In Japan, home to a predominantly Buddhist population of around 84 million, many of the holiday’s local traditions revolve around flowers, namely the lotus flower, which sprang from where the infant Buddha walked, according to legend. In temples, adherents are also invited to “bathe the Buddha,” and he is sprinkled with ama-cha, a form of sweet tea made with a variety of hydrangea leaves, and lotuses are hung around his neck.

The chief event is the Kanbutsu-e or Hana-matsuri (Flower Festival), officially held on April 8 to coincide with the blooming of the cherry blossom, though some traditionalists mark it according to the Buddhist calendar.

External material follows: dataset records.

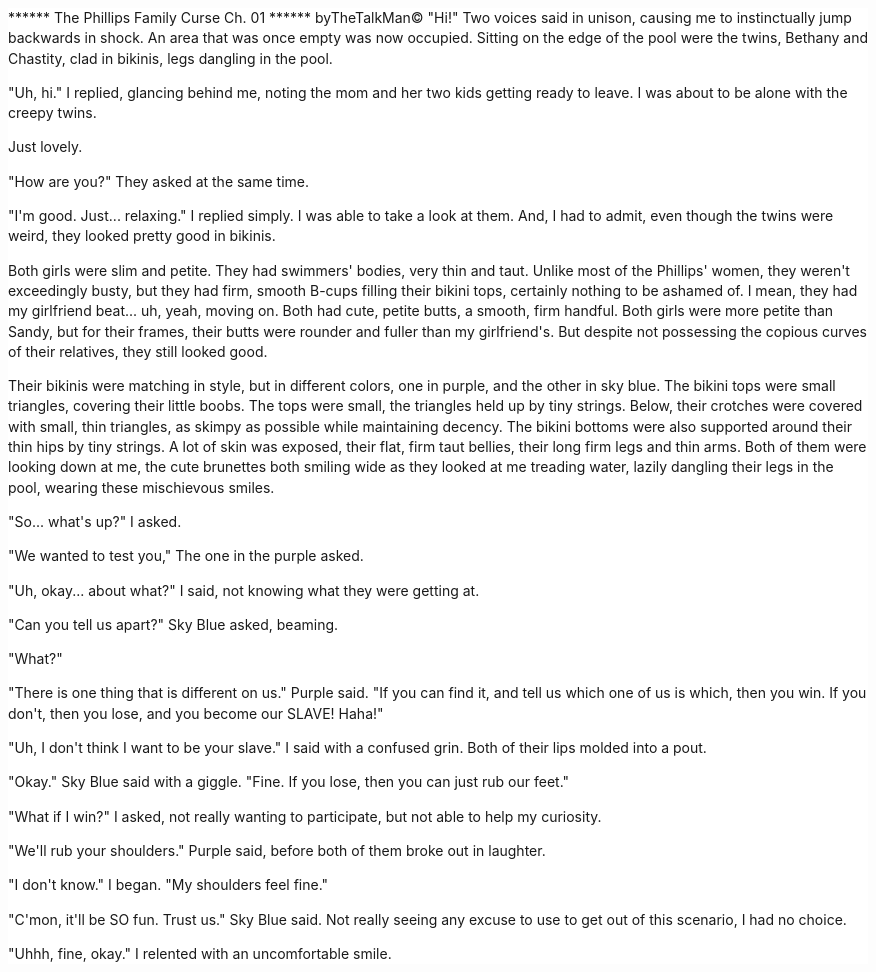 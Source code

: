  

 ****** The Phillips Family Curse Ch. 01 ****** byTheTalkMan© "Hi!" Two voices said in unison, causing me to instinctually jump backwards in shock. An area that was once empty was now occupied. Sitting on the edge of the pool were the twins, Bethany and Chastity, clad in bikinis, legs dangling in the pool. 

 "Uh, hi." I replied, glancing behind me, noting the mom and her two kids getting ready to leave. I was about to be alone with the creepy twins. 

 Just lovely. 

 "How are you?" They asked at the same time. 

 "I'm good. Just... relaxing." I replied simply. I was able to take a look at them. And, I had to admit, even though the twins were weird, they looked pretty good in bikinis. 

 Both girls were slim and petite. They had swimmers' bodies, very thin and taut. Unlike most of the Phillips' women, they weren't exceedingly busty, but they had firm, smooth B-cups filling their bikini tops, certainly nothing to be ashamed of. I mean, they had my girlfriend beat... uh, yeah, moving on. Both had cute, petite butts, a smooth, firm handful. Both girls were more petite than Sandy, but for their frames, their butts were rounder and fuller than my girlfriend's. But despite not possessing the copious curves of their relatives, they still looked good. 

 Their bikinis were matching in style, but in different colors, one in purple, and the other in sky blue. The bikini tops were small triangles, covering their little boobs. The tops were small, the triangles held up by tiny strings. Below, their crotches were covered with small, thin triangles, as skimpy as possible while maintaining decency. The bikini bottoms were also supported around their thin hips by tiny strings. A lot of skin was exposed, their flat, firm taut bellies, their long firm legs and thin arms. Both of them were looking down at me, the cute brunettes both smiling wide as they looked at me treading water, lazily dangling their legs in the pool, wearing these mischievous smiles. 

 "So... what's up?" I asked. 

 "We wanted to test you," The one in the purple asked. 

 "Uh, okay... about what?" I said, not knowing what they were getting at. 

 "Can you tell us apart?" Sky Blue asked, beaming. 

 "What?" 

 "There is one thing that is different on us." Purple said. "If you can find it, and tell us which one of us is which, then you win. If you don't, then you lose, and you become our SLAVE! Haha!" 

 "Uh, I don't think I want to be your slave." I said with a confused grin. Both of their lips molded into a pout. 

 "Okay." Sky Blue said with a giggle. "Fine. If you lose, then you can just rub our feet." 

 "What if I win?" I asked, not really wanting to participate, but not able to help my curiosity. 

 "We'll rub your shoulders." Purple said, before both of them broke out in laughter. 

 "I don't know." I began. "My shoulders feel fine." 

 "C'mon, it'll be SO fun. Trust us." Sky Blue said. Not really seeing any excuse to use to get out of this scenario, I had no choice. 

 "Uhhh, fine, okay." I relented with an uncomfortable smile.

In Thailand, Buddha’s birthday—called Visakha Puja—is an official public holiday. People gather at their temples to hear speeches by monks and are expected to chant prayers and donate or offer food, flowers, and candles, which are meant to symbolize the finite nature of material life.
In Vietnam, the holiday is called Le Phat Dan and is marked with parades and lanterns in the streets. Pagodas and temples are decorated to invite followers to make offerings to monks and hear their sermons.

Sri Lanka
In Sri Lanka, Vesak is an official public holiday that spans two days around May’s first full moon, during which time all liquor shops slaughterhouses are closed to ensure no death takes place during the celebrations. Temples hold celebrations as locals decorate their houses and the streets are filled with candles and lanterns. Dansalas—free buffets for monks and the underprivileged—are opened and pandols—decorative gateways symbolizing enlightenment—are erected, with different parts of Buddha’s story depicted throughout the country.
In Cambodia, Buddha’s Birthday is called Visak Bochea and is also a public holiday. As is common in Theravada Buddhism, the Buddhist flag is raised above temples and paraded in the streets by monks. Monks also hold parades carrying lotus flowers, candles, and incense, with people usually offering monks alms.

In Indonesia, the Waisak, as Buddha’s birthday is known, is an official holiday involving a large procession between ancient Buddhist temples, beginning in the Mendut Temple in Java and ending in the world’s largest Buddhist temple in Borobudur.
Home to about nine million Buddhists spread across the massive subcontinent, the holiday is known as Buddha Purnima or Buddha Jayanthi and is a diverse affair that reflecting local traditions, with Dharamsala serving as the epicenter of Tibetan Buddhism.

Like in many places, Indian Buddhists will usually dress in white and head to temples and monasteries to hear sutras, or sermons, and observe a vegetarian-only diet featuring kheer, a type of sweet rice pudding eaten to symbolize an offering of free porridge given to a young fasting Buddha.
Also called Vesak in Singapore, Buddha’s birthday is celebrated by decorating temples with Buddhist flags and lotus flowers and making offerings. The tradition of letting birds and animals go free, to symbolize the act of liberation, was banned in many countries after experts claimed the animals failed to survive outside captivity. (The custom is still in practice in Malaysia.)

In Nepal, where Buddha was born, the holiday is marked with much fanfare, and members of the Newar people of the Kathmandu Valley, which claim to trace their lineage to the prince’s clan, hold it in the highest regard.

As in India, the holiday is marked with the eating of sweet rice pudding and people, usually women, going to temples dressed in white.